• **Try it**: State only how many lines below include the word "comparison".

• **Stored data**:
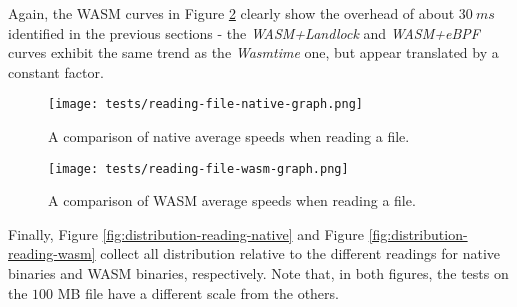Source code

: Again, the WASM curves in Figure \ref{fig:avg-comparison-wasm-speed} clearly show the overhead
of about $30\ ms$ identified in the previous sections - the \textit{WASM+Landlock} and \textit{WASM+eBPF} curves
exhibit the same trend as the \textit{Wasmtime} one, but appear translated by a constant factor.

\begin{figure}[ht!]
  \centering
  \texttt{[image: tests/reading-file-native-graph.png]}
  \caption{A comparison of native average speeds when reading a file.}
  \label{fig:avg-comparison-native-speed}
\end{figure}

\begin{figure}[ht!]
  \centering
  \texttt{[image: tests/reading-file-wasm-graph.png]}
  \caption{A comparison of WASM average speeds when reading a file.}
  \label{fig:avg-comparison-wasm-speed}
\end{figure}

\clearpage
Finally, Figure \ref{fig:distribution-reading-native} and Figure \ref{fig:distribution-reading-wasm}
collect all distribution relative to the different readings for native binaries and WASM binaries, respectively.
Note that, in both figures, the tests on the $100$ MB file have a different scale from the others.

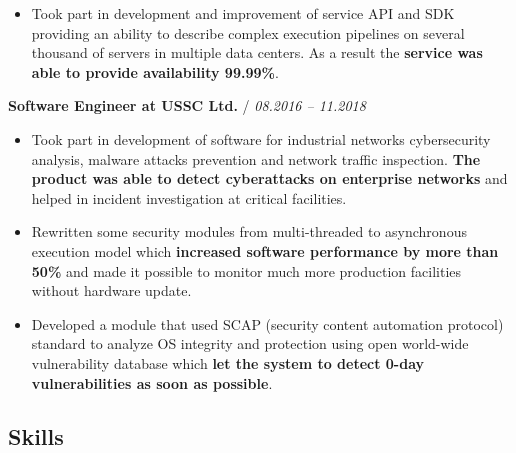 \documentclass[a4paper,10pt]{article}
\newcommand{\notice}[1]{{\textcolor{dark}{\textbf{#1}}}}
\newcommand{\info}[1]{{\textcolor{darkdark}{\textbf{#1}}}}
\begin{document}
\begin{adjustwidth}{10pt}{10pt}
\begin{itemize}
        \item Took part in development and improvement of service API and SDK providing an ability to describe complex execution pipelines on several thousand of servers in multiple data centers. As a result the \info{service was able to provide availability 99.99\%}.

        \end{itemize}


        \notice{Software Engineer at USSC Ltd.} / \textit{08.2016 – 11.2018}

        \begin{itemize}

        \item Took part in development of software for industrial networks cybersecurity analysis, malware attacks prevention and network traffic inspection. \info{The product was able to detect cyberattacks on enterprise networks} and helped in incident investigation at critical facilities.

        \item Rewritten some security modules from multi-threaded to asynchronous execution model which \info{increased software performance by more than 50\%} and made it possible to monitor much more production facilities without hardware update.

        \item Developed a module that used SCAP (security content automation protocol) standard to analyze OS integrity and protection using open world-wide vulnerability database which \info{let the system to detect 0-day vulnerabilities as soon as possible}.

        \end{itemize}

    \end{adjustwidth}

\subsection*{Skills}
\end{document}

* * *

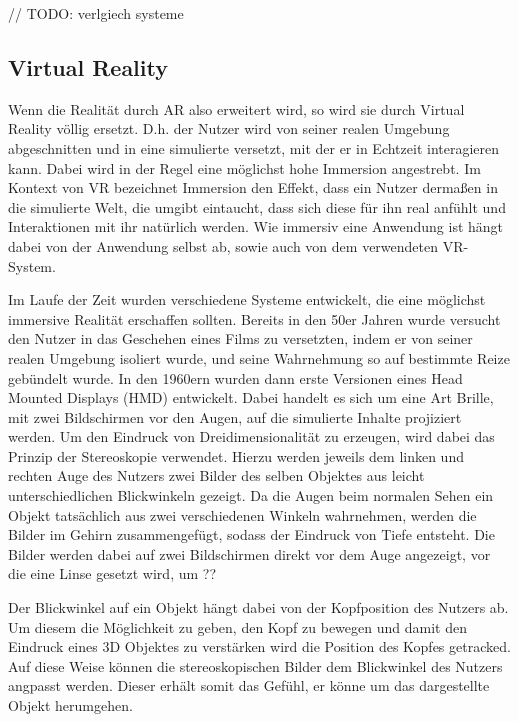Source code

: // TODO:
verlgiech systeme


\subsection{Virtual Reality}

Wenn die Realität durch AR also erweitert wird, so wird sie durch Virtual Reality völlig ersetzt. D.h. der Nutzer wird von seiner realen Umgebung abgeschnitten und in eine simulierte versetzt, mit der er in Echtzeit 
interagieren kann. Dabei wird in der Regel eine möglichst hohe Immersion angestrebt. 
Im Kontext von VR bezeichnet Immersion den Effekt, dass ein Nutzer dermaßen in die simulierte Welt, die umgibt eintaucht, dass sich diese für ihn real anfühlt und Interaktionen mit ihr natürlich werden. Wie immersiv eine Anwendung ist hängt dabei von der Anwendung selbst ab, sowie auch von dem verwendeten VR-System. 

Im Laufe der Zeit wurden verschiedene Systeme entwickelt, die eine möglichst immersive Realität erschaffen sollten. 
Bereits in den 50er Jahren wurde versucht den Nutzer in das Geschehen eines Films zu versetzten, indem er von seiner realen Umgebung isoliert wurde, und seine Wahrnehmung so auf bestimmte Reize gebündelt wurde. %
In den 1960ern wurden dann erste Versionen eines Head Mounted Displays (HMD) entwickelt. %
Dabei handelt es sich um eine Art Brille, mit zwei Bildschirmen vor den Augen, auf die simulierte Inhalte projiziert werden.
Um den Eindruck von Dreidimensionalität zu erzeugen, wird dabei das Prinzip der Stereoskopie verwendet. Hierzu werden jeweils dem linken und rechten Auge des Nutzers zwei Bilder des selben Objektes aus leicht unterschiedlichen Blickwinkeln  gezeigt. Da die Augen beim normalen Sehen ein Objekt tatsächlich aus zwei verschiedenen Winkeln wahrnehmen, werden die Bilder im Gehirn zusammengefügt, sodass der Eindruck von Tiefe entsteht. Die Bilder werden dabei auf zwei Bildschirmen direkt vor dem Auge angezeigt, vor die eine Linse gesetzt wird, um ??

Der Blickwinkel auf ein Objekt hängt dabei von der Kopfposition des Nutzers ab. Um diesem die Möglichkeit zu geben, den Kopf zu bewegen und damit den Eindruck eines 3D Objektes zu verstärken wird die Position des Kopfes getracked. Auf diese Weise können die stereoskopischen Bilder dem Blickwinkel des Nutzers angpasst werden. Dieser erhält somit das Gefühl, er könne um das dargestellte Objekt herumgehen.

• **Result**: 5